Entscheidungsstichwort (Thema)
Zahlung einer Abfindung nach dem Landwirtschaftsanpassungsgesetz
Leitsatz (amtlich)
Der Abfindungsanspruch eines Erbenmitglieds gemäß § 44 Abs. 1 Nr. 1 LwAnpG 1991 richtet sich gegen diejenige LPG, in deren Vermögen die Leistung gelangt ist, auch wenn der Betrieb nach seinem Ausscheiden einem anderen Erbenmitglied in einer anderen LPG zugeschrieben wurde.
Normenkette
LwAnpG 1991 § 44 Abs. 1 J: 1991
Verfahrensgang
Tenor
Die Rechtsbeschwerde gegen den Beschluß des Landwirtschaftssenats des Oberlandesgerichts Dresden vom 25. November 1997 wird auf Kosten der Antragsgegnerin, welche dem Antragsteller auch die außergerichtlichen Kosten des Rechtsbeschwerdeverfahrens zu erstatten hat, zurückgewiesen.
Der Geschäftswert für das Rechtsbeschwerdeverfahren beträgt 38.871 DM.
Gründe
I.
Der Antragsteller ist Mitglied der Erbengemeinschaft nach seinem 1945 verstorbenen Vater, R. H.. Zur Erbengemeinschaft gehört auch seine Mutter, G. H.. Der Antragsteller trat 1960 in die LPG „G.” W. ein und bewirtschaftete den ehemals väterlichen Betrieb mit einer Bodenfläche von 18,51 ha.

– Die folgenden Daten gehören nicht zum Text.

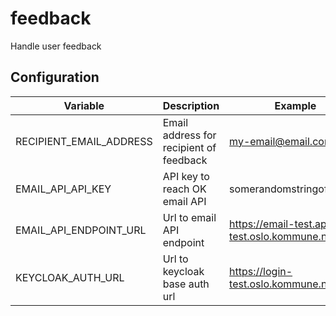 # feedback
Handle user feedback


<!-- CONFIGURATION -->
## Configuration
| Variable                        | Description                                                         | Example                                                |
|---------------------------------|---------------------------------------------------------------------|--------------------------------------------------------|
| RECIPIENT_EMAIL_ADDRESS         | Email address for recipient of feedback                             | my-email@email.com                                     |
| EMAIL_API_API_KEY               | API key to reach OK email API                                       | somerandomstringofletters                              |
| EMAIL_API_ENDPOINT_URL          | Url to email API endpoint                                           | https://email-test.api-test.oslo.kommune.no/email      |
| KEYCLOAK_AUTH_URL               | Url to keycloak base auth url                                       | https://login-test.oslo.kommune.no/auth                |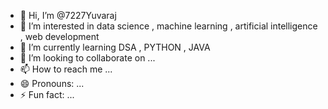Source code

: - 👋 Hi, I’m @7227Yuvaraj
- 👀 I’m interested in data science , machine learning , artificial intelligence , web development
- 🌱 I’m currently learning DSA , PYTHON , JAVA
- 💞️ I’m looking to collaborate on ...
- 📫 How to reach me ...
- 😄 Pronouns: ...
- ⚡ Fun fact: ...

<!---
7227Yuvaraj/7227Yuvaraj is a ✨ special ✨ repository because its `README.md` (this file) appears on your GitHub profile.
You can click the Preview link to take a look at your changes.
--->
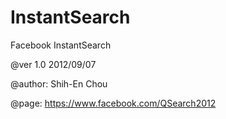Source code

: InstantSearch
=============

Facebook InstantSearch

@ver 1.0 2012/09/07

@author: Shih-En Chou

@page: https://www.facebook.com/QSearch2012

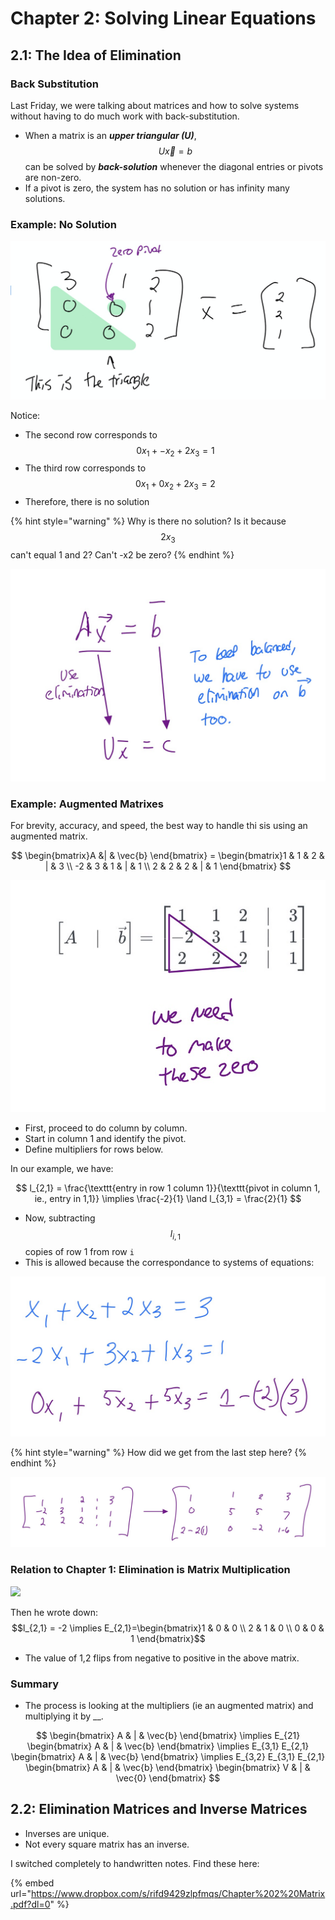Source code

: # Chapter 2: Solving Linear Equations

## 2.1: The Idea of Elimination

### Back Substitution

Last Friday, we were talking about matrices and how to solve systems without having to do much work with back-substitution.

* When a matrix is an _**upper triangular (U)**_, $$U\vec{x}=b$$ can be solved by _**back-solution**_ whenever the diagonal entries or pivots are non-zero.
* If a pivot is zero, the system has no solution or has infinity many solutions.

### Example: No Solution

![](<../../.gitbook/assets/image (603).png>)

Notice:

* The second row corresponds to $$0x_1+-x_2+2x_3=1$$
* The third row corresponds to $$0x_1+0x_2+2x_3=2$$
* Therefore, there is no solution

{% hint style="warning" %}
Why is there no solution? Is it because $$2x_3$$ can't equal 1 and 2? Can't -x2 be zero?
{% endhint %}

![](<../../.gitbook/assets/image (605).png>)

### Example: Augmented Matrixes

For brevity, accuracy, and speed, the best way to handle thi sis using an augmented matrix.

$$
\begin{bmatrix}A &| & \vec{b} \end{bmatrix} = \begin{bmatrix}1 & 1 & 2 & | & 3 \\ -2 & 3 & 1 & | & 1 \\ 2 & 2 & 2 & | & 1 \end{bmatrix}
$$

![](<../../.gitbook/assets/image (608).png>)

* First, proceed to do column by column.
* Start in column 1 and identify the pivot.
* Define multipliers for rows below.

In our example, we have:

$$
l_{2,1} = \frac{\texttt{entry in row 1 column 1}}{\texttt{pivot in column 1, ie., entry in 1,1}} \implies \frac{-2}{1} \land l_{3,1} = \frac{2}{1}
$$

* Now, subtracting $$l_{i, 1}$$ copies of row 1 from row `i`
* This is allowed because the correspondance to systems of equations:

![](<../../.gitbook/assets/image (607).png>)

{% hint style="warning" %}
How did we get from the last step here?
{% endhint %}

![](<../../.gitbook/assets/image (609).png>)

### Relation to Chapter 1: Elimination is Matrix Multiplication

![](<../../.gitbook/assets/image (610).png>)

Then he wrote down: $$l_{2,1} = -2 \implies E_{2,1}=\begin{bmatrix}1 & 0 & 0 \\ 2 & 1 & 0 \\ 0 & 0 & 1 \end{bmatrix}$$

* The value of 1,2 flips from negative to positive in the above matrix.

### Summary

* The process is looking at the multipliers (ie an augmented matrix) and multiplying it by \_\_.

$$
\begin{bmatrix} A & | & \vec{b} \end{bmatrix} \implies E_{21} \begin{bmatrix} A & | & \vec{b} \end{bmatrix} \implies E_{3,1} E_{2,1} \begin{bmatrix} A & | & \vec{b} \end{bmatrix} \implies E_{3,2} E_{3,1} E_{2,1} \begin{bmatrix} A & | & \vec{b} \end{bmatrix} \begin{bmatrix} V & | & \vec{0} \end{bmatrix}
$$

## 2.2: Elimination Matrices and Inverse Matrices

* Inverses are unique.
* Not every square matrix has an inverse.

I switched completely to handwritten notes. Find these here:

{% embed url="https://www.dropbox.com/s/rifd9429zlpfmqs/Chapter%202%20Matrix.pdf?dl=0" %}
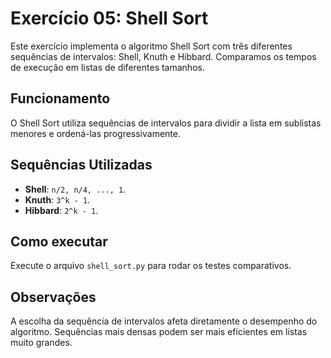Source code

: # Exercício 05: Shell Sort

Este exercício implementa o algoritmo Shell Sort com três diferentes sequências de intervalos: Shell, Knuth e Hibbard. Comparamos os tempos de execução em listas de diferentes tamanhos.

## Funcionamento
O Shell Sort utiliza sequências de intervalos para dividir a lista em sublistas menores e ordená-las progressivamente.

## Sequências Utilizadas
- **Shell**: `n/2, n/4, ..., 1`.
- **Knuth**: `3^k - 1`.
- **Hibbard**: `2^k - 1`.

## Como executar
Execute o arquivo `shell_sort.py` para rodar os testes comparativos.

## Observações
A escolha da sequência de intervalos afeta diretamente o desempenho do algoritmo. Sequências mais densas podem ser mais eficientes em listas muito grandes.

Zum 1. Januar 1976 brachte er den Betrieb in die Rechtsvorgängerin der Antragsgegnerin ein und leistete laut Übernahmeprotokoll einen Inventarbeitrag von 14.808 Mark/DDR sowie einen Investbeitrag von 31.467 Mark/DDR durch Geldzahlung und Übergabe von Obst. Er beendete seine landwirtschaftliche Tätigkeit und schied aus der LPG aus. Im Jahr 1978 entstand aus der ehemaligen kooperativen Abteilung Pflanzenproduktion (KAP) die LPG Pflanzenproduktion „W. P.” G. deren Rechtsnachfolgerin die G. A. e.G. ist. Die LPG „M.” G. bestand als LPG (T) „M.” G. fort und befindet sich seit 1. Januar 1992, in Liquidation. Beide LPGen schlossen am 9. Februar 1978 eine Vereinbarung, wonach die LPG (P) „W. P.” von der LPG „M.” G. die Mitgliedschaft aller Mitglieder sowie die Arbeiter aufgrund der bisherigen Delegierung übernimmt. Zu den in einer Anlage dieser Vereinbarung namentlich aufgeführten Mitgliedern gehört auch die Mutter des Antragstellers.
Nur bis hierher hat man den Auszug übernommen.